On Christmas Day, I had the opportunity to speak to about 1500 villagers from the area surrounding the orphanage we support in Myanmar. Mostly Buddhist — the country is around 90% Buddhist — and perhaps a few Muslims. At least 1/3 to half of the people were children. I gave a very simple Christmas message focused on the fact that “Jesus is the One.” Jesus is the one who brings us life. Jesus is the one who changed history. Jesus is the one and only begotten Son of God. Jesus is the One.
I’ll be very honest. I was discouraged when I finished. Between the steady rumble of the kids speaking while I spoke, and the interpretation-pause that came every 2-3 sentences, I didn’t think a single word I spoke had made a difference in anyone’s life. When I finished I sat down and told Lynn, “That was a massive waste of time.” Meanwhile I was thinking that it was a good thing we were feeding them so that they wouldn’t walk away completely empty-handed.
I was wrong. I had forgotten the life-power that is released when the Spirit of God connects with the Word of God. The next day a Muslim man wandered back to the orphanage. He asked to speak to one of the leaders. David and his wife invited him onto their porch and he started sharing his story. He started with the words, For seven years I have been searching for God, yesterday I came here and listened to the talk and I realized that Jesus is the One. I want to give my life to this one called Jesus. I had the humbling honor of baptizing that man the following Sunday.
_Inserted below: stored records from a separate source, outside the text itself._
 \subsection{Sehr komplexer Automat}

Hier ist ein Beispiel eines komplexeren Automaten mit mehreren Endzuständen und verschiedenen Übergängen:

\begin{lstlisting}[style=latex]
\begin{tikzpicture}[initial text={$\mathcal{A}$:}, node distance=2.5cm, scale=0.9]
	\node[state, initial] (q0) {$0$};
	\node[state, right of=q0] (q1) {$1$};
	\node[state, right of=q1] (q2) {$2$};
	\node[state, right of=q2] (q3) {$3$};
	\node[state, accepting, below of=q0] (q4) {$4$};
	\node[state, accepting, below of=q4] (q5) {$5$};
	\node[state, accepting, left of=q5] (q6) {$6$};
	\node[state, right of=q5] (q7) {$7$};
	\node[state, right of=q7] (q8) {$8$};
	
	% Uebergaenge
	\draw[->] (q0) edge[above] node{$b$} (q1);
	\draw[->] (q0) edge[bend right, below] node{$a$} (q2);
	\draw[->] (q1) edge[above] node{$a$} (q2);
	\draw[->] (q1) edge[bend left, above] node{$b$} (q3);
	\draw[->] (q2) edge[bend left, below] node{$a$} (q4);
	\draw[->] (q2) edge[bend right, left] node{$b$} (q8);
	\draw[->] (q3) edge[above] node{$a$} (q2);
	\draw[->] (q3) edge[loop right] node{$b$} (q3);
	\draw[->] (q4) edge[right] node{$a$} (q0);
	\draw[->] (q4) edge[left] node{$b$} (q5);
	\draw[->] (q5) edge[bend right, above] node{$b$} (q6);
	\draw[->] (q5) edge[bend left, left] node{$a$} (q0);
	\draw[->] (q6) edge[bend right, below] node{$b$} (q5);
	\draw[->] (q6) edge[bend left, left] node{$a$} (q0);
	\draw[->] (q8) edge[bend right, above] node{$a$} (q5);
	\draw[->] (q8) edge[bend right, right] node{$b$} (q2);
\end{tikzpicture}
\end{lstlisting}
I was wrong. I had forgotten the life-power that is released when the Spirit of God connects with the Word of God. Brother Sho Mough used to be a Buddhist monk. When I was in Myanmar over a year ago he had just become a Christian, but his parents were long-time committed Buddhists. They wanted nothing of their son’s Jesus. But they were willing to come on Christmas Day for free food. The next day, they told their son, “Yesterday after we listened to the man talk about Jesus, we decided that we want to be followers of Jesus like you.” I had the humbling honor of baptizing both of them the following Sunday.
I often tell people that I work hard and do my best because God deserves it, not because He needs it. God is worthy of the very best that I have to offer in any given situation, but He does not need it. He often will do more through my inadequacies than I can imagine him doing through my adequacy. I often tell people that God doesn’t need my best — and sometime I even believe it.
It is amazing the life that can happen when the Spirit of God connects with the Word of God.